Lo grave de la era del té es que en sus aguas tibias ha empezado a disolverse el espíritu que distinguía a Europa. El margen de libertad en que se mueve un ciudadano europeo es cada vez más estrecho; en aras del bienestar y la salud pública, se le ha quitado la oportunidad de demostrar que es un hombre respetuoso y civilizado; la policía lo vigila las 24 horas del día, hay cámaras de vídeo en todas las avenidas, va dejando constancia de sus actos y de sus movimientos con su teléfono y sus tarjetas de crédito y, cuando conduce, hay radares que controlan la velocidad de su coche y, cada vez con más asiduidad, se enfrenta con un retén policial que lo obliga a soplar en un aparato para comprobar que no ha bebido más alcohol del que está permitido beber. En lugar de concienciar a la gente, en Europa se ha optado por decirle lo que ha de hacer y por reprimirla si no lo hace, ha empezado a tratarse a las personas como si no fueran dignas de confianza, como si no supieran comportarse, se ha aplicado a la población una serie de medidas importadas de otros países que, antes de la era del té, nos parecían Estados policiales. ¿Qué mérito tiene ser un continente civilizado a este precio?

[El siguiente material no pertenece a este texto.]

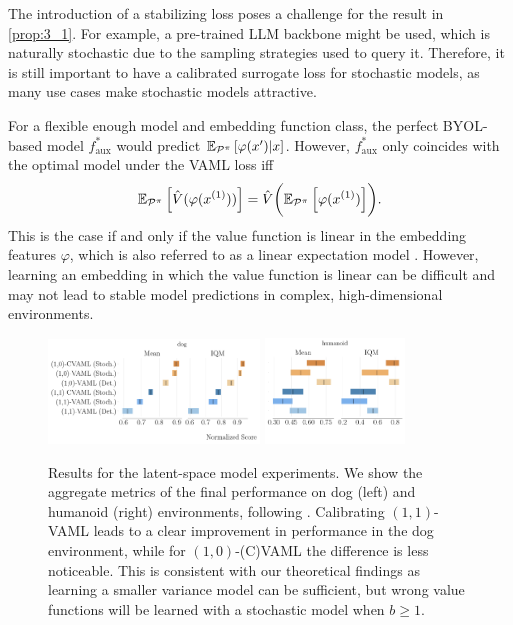 %
The introduction of a stabilizing loss poses a challenge for the result in \autoref{prop:3_1}.
For example, a pre-trained LLM backbone might be used, which is naturally stochastic due to the sampling strategies used to query it.
Therefore, it is still important to have a calibrated surrogate loss for stochastic models, as many use cases make stochastic models attractive.

For a flexible enough model and embedding function class, the perfect BYOL-based model $f^*_\mathrm{aux}$ would predict $\mathbb{E}_{\mathcal{P}^\pi}\left[  \varphi(x')| x \right]$.
However, $f^*_\mathrm{aux}$ only coincides with the optimal model under the VAML loss iff
\begin{align}
    \mathbb{E}_{\mathcal{P}^\pi}\left[  \hat{V}(\varphi(x^{(1)})) \right] = \hat{V}\biggl(\mathbb{E}_{\mathcal{P}^\pi}\left[  \varphi(x^{(1)}) \right]\biggr).
\end{align}
This is the case if and only if the value function is linear in the embedding features $\varphi$, which is also referred to as a linear expectation model \cite{wan2019planning}.
However,  learning an embedding in which the value function is linear can be difficult and may not lead to stable model predictions in complex, high-dimensional environments.

\begin{figure}[t]
\centering
   \includegraphics[width=0.5\textwidth]{figures/lambda/plts/agg_dog.pdf} 
   \includegraphics[width=0.33\textwidth]{figures/lambda/plts/agg_hum.pdf} 
   \caption{Results for the latent-space model experiments. We show the aggregate metrics of the final performance on dog (left) and humanoid (right) environments, following \cite{agarwal2021deep}. Calibrating $(1,1)$-VAML leads to a clear improvement in performance in the dog environment, while for $(1,0)$-(C)VAML the difference is less noticeable. This is consistent with our theoretical findings as learning a smaller variance model can be sufficient, but wrong value functions will be learned with a stochastic model when $b\geq1$.}
   \label{fig:agg_results}
\end{figure}

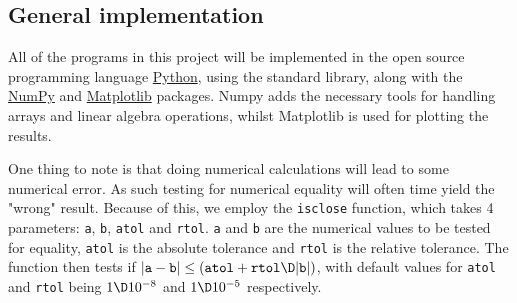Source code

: \documentclass[main.tex]{subfiles}
\begin{document}
	
	
	\subsection{General implementation}
	All of the programs in this project will be implemented in the open source programming language \href{www.python.org}{Python}, using the standard library, along with the \href{www.numpy.org}{NumPy} and \href{www.matplotlib.org}{Matplotlib} packages. Numpy adds the necessary tools for handling arrays and linear algebra operations, whilst Matplotlib is used for plotting the results.
	
	One thing to note is that doing numerical calculations will lead to some numerical error. As such testing for numerical equality will often time yield the "wrong" result. Because of this, we employ the \texttt{isclose} function, which takes 4 parameters: \texttt{a}, \texttt{b}, \texttt{atol} and \texttt{rtol}. \texttt{a} and \texttt{b} are the numerical values to be tested for equality, \texttt{atol} is the absolute tolerance and \texttt{rtol} is the relative tolerance. The function then tests if $|\texttt{a}-\texttt{b}| \leq (\texttt{atol}+ \texttt{rtol} \D |\texttt{b}|)$, with default values for \texttt{atol} and \texttt{rtol} being $ 1 \D 10^{-8} $ and $ 1 \D 10^{-5} $ respectively.
	
	
	
\end{document}
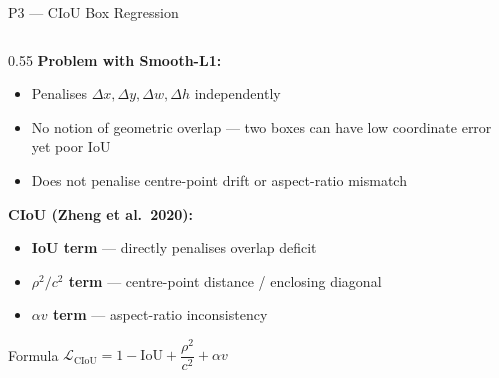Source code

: \documentclass[aspectratio=169, 10pt]{beamer}
\begin{document}
\begin{frame}{P3 — CIoU Box Regression}
  \begin{columns}[T]
    \begin{column}{0.55\textwidth}
      \textbf{Problem with Smooth-L1:}
      \begin{itemize}\small
        \item Penalises $\Delta x, \Delta y, \Delta w, \Delta h$ independently
        \item No notion of geometric overlap — two boxes can have low coordinate error yet poor IoU
        \item Does not penalise centre-point drift or aspect-ratio mismatch
      \end{itemize}

      \vspace{6pt}
      \textbf{CIoU (Zheng et al.\ 2020):}
      \begin{itemize}\small
        \item \textbf{IoU term} — directly penalises overlap deficit
        \item \textbf{$\rho^2/c^2$ term} — centre-point distance / enclosing diagonal
        \item \textbf{$\alpha v$ term} — aspect-ratio inconsistency
      \end{itemize}

      \vspace{4pt}
      \begin{block}{\small Formula}
        \small
        $\mathcal{L}_{\mathrm{CIoU}} = 1 - \mathrm{IoU} + \dfrac{\rho^2}{c^2} + \alpha v$


\end{block}
\end{column}
\end{columns}
\end{frame}
\end{document}
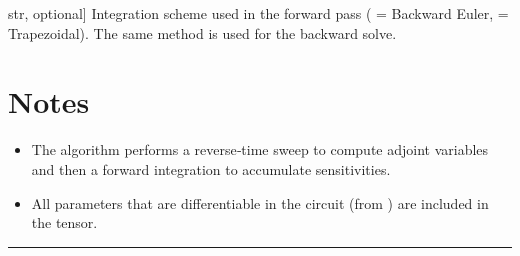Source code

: \documentclass[letterpaper,10pt,english]{sphinxmanual}
\begin{document}
\begin{fulllineitems}
\begin{description}
\sphinxlineitem{method}{[}str, optional{]}
\sphinxAtStartPar
Integration scheme used in the forward pass ( = Backward Euler,
 = Trapezoidal).  The same method is used for the backward solve.

\end{description}


\section{Notes}
\label{\detokenize{adjoint_engine:notes}}\begin{itemize}
\item {} 
\sphinxAtStartPar
The algorithm performs a reverse‑time sweep to compute adjoint variables
and then a forward integration to accumulate sensitivities.

\item {} 
\sphinxAtStartPar
All parameters that are differentiable in the circuit (from
) are included in the tensor.

\end{itemize}

\end{fulllineitems}



\bigskip\hrule\bigskip
\end{document}
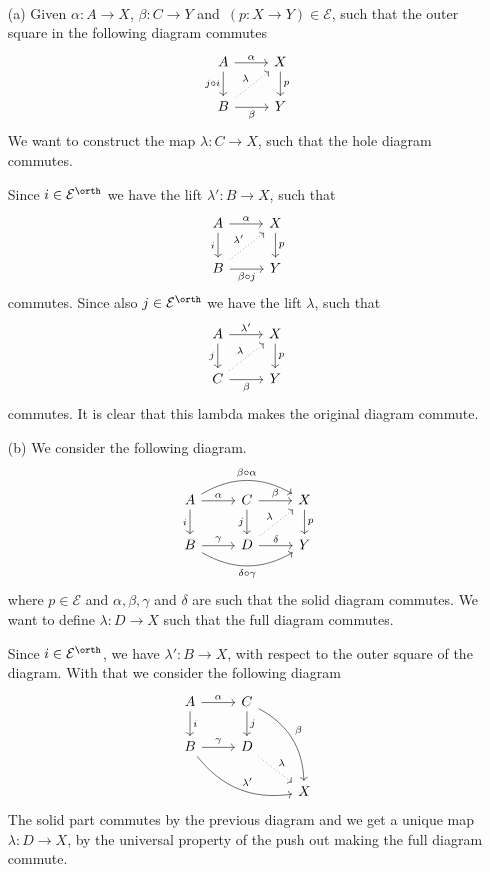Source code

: 
\def\Eps{\mathcal{E}}


\mmaketitle

\begin{exercise}[1]\ 

\begin{enumerate}
\item[(a)] 
Given $\alpha: A \to X$, $\beta : C \to Y$ and $(p : X\to Y) \in \Eps$, such
that the outer square in the following diagram commutes
\[ \begin{tikzcd}
A \ar[r,"\alpha"] \ar[d, "j \circ i"'] 
& X \ar[d, "p"] \\
B \ar[r, "\beta"'] \ar[ru, dotted, "\lambda"]
& Y
\end{tikzcd} \]
We want to construct the map $\lambda: C \to X$, such that the hole diagram
commutes.

Since $i \in \Eps^\orth$ we have the lift $\lambda' : B \to X$, such that 
\[ \begin{tikzcd}
A \ar[r,"\alpha"] \ar[d, "i"'] 
& X \ar[d, "p"] \\
B \ar[r, "\beta \circ j"'] \ar[ru, dotted, "\lambda'"]
& Y
\end{tikzcd} \]
commutes. Since also $j\in \Eps^\orth$ we have the lift $\lambda$, such that 
\[ \begin{tikzcd}
A \ar[r,"\lambda'"] \ar[d, "j"'] 
& X \ar[d, "p"] \\
C \ar[r, "\beta"'] \ar[ru, dotted, "\lambda"]
& Y
\end{tikzcd} \]
commutes. It is clear that this lambda makes the original diagram commute.

\item[(b)]
We consider the following diagram.
\[ \begin{tikzcd}
A \ar[r, "\alpha"] \ar[rr, bend left, "\beta \circ \alpha"] 
\ar[d, "i"'] 
& C \ar[r, "\beta"] \ar[d, "j"'] 
& X \ar[d, "p"]
\\ 
B \ar[r, "\gamma"] \ar[rr, bend right, "\delta \circ \gamma"'] 
& D \ar[r, "\delta"] 
\ar[ru, dotted, "\lambda"]
& Y
\end{tikzcd} \]
where $p\in \Eps$ and $\alpha, \beta, \gamma$ and $\delta$ are such that
the solid diagram commutes. 
We want to define $\lambda : D \to X$ such that the
full diagram commutes.

Since $i \in \Eps^\orth$, we have $\lambda' : B \to X$, with respect to the
outer square of the diagram. With that we consider the following diagram
\[ \begin{tikzcd}
A \ar[r,"\alpha"] \ar[d, "i"] 
& C \ar[d, "j"] \ar[rdd, bend left, "\beta"] 
& \\
B \ar[r, "\gamma"] \ar[rrd, bend right, "\lambda'"] 
& D \ar[rd, dotted, "\lambda"]
& \\ 
& & X
\end{tikzcd} \]
The solid part commutes by the previous diagram and we get a unique map 
$\lambda : D \to X$, by the universal property of the push out making the full
diagram commute.


\end{enumerate}
\end{exercise}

Imaginemos una sociedad donde finalmente ha triunfado, de manera hermética, la corrección, donde todas las personas hacen footing o van al gimnasio para procurarse un buen cuerpo y una excelente condición física, donde todos se alimentan de verduras, cereales, zumos, y manjares bioecológicos. Una sociedad en la que nadie bebe alcohol ni fuma tabaco (esto ya casi se consigue) u otras drogas. Un paraíso terrenal donde los radares de la autopista quedarían sin efecto porque nadie excede el límite de velocidad permitido, y, puesto que nadie bebe, también sobrarían los controles de alcoholemia. Un Shangri-La donde todos cada seis meses se practiquen los mismos exámenes médicos y eduquen a sus hijos de la misma forma, siguiendo las estadísticas que dicen que el niño no debe estar más de tantos minutos al día frente a una pantalla y que en su tiempo libre debe hacer tenis, o piano o karate o aprender inglés o chino, porque no hay peor incorrección que un niño holgando en casa, que un mocoso que no le saca réditos a su infancia por estar entregado a esa ociosidad de la que, antes de la era del té, salían los artistas y los filósofos.
A esta sociedad de impecable corrección, le faltarían contrapesos: la gente que disiente, la que reflexiona por sí misma, la que cuestiona lo que dice la mayoría y duda del pensamiento único, la gente que se brinca las normas porque, sin ese contrapeso, la vida pierde la tensión, se hace blanda, sosa, flácida; porque la cosa no es tan simple como obedecer y portarse bien, o hacer exclusivamente lo que nos dice la autoridad o nos dicta la corrección política; la civilización no está ahí, está en la tensión entre lo prohibido y lo permitido, entre lo correcto y lo incorrecto, en esa batalla que al final, en los países civilizados, se decanta a favor del bien común.